WHAT YOU HAVE TO DO:
An exact copy of every entry below is required, and no picture may appear in it.

---

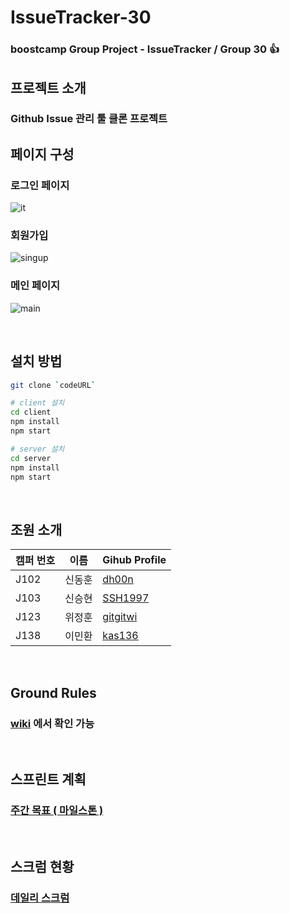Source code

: # IssueTracker-30

### boostcamp Group Project - IssueTracker / Group 30 👍 <br>

## 프로젝트 소개

### Github Issue 관리 툴 클론 프로젝트

## 페이지 구성
### 로그인 페이지
![it](https://user-images.githubusercontent.com/48575504/97440858-5f89e600-196b-11eb-96f5-d5334754d8b9.PNG)

### 회원가입
![singup](https://user-images.githubusercontent.com/48575504/97440860-60227c80-196b-11eb-8d76-8ab568bb9468.PNG)

### 메인 페이지
![main](https://user-images.githubusercontent.com/48575504/97440863-60bb1300-196b-11eb-8e7f-17b0fbf611b6.PNG)

<br />

## 설치 방법

```bash
git clone `codeURL`

# client 설치
cd client
npm install
npm start

# server 설치
cd server
npm install
npm start
```

<br />

## 조원 소개

|캠퍼 번호|이름|Gihub Profile|
|---|---|---|
|J102|신동훈|[dh00n](https://github.com/dh00n)|
|J103|신승현|[SSH1997](https://github.com/SSH1997)|
|J123|위정훈|[gitgitwi](https://github.com/gitgitWi)|
|J138|이민환|[kas136](https://github.com/kas136)|

<br />

## Ground Rules

### [wiki](https://github.com/boostcamp-2020/IssueTracker-30/wiki/Group-30---Ground-Rules) 에서 확인 가능

<br />

## 스프린트 계획

### [주간 목표 ( 마일스톤 )](https://github.com/boostcamp-2020/IssueTracker-30/wiki/Milestones)

<br />

## 스크럼 현황
### [데일리 스크럼](https://github.com/boostcamp-2020/IssueTracker-30/wiki/%EC%8A%A4%ED%81%AC%EB%9F%BC-%ED%98%84%ED%99%A9)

---

WRITTEN SOLUTION:
Source code

: # IssueTracker-30

### boostcamp Group Project - IssueTracker / Group 30 👍 <br>

## 프로젝트 소개

### Github Issue 관리 툴 클론 프로젝트

## 페이지 구성
### 로그인 페이지
![it](https://user-images.githubusercontent.com/48575504/97440858-5f89e600-196b-11eb-96f5-d5334754d8b9.PNG)

### 회원가입
![singup](https://user-images.githubusercontent.com/48575504/97440860-60227c80-196b-11eb-8d76-8ab568bb9468.PNG)

### 메인 페이지
![main](https://user-images.githubusercontent.com/48575504/97440863-60bb1300-196b-11eb-8e7f-17b0fbf611b6.PNG)

<br />

## 설치 방법

```bash
git clone `codeURL`

# client 설치
cd client
npm install
npm start

# server 설치
cd server
npm install
npm start
```

<br />

## 조원 소개

|캠퍼 번호|이름|Gihub Profile|
|---|---|---|
|J102|신동훈|[dh00n](https://github.com/dh00n)|
|J103|신승현|[SSH1997](https://github.com/SSH1997)|
|J123|위정훈|[gitgitwi](https://github.com/gitgitWi)|
|J138|이민환|[kas136](https://github.com/kas136)|

<br />

## Ground Rules

### [wiki](https://github.com/boostcamp-2020/IssueTracker-30/wiki/Group-30---Ground-Rules) 에서 확인 가능

<br />

## 스프린트 계획

### [주간 목표 ( 마일스톤 )](https://github.com/boostcamp-2020/IssueTracker-30/wiki/Milestones)

<br />

## 스크럼 현황
### [데일리 스크럼](https://github.com/boostcamp-2020/IssueTracker-30/wiki/%EC%8A%A4%ED%81%AC%EB%9F%BC-%ED%98%84%ED%99%A9)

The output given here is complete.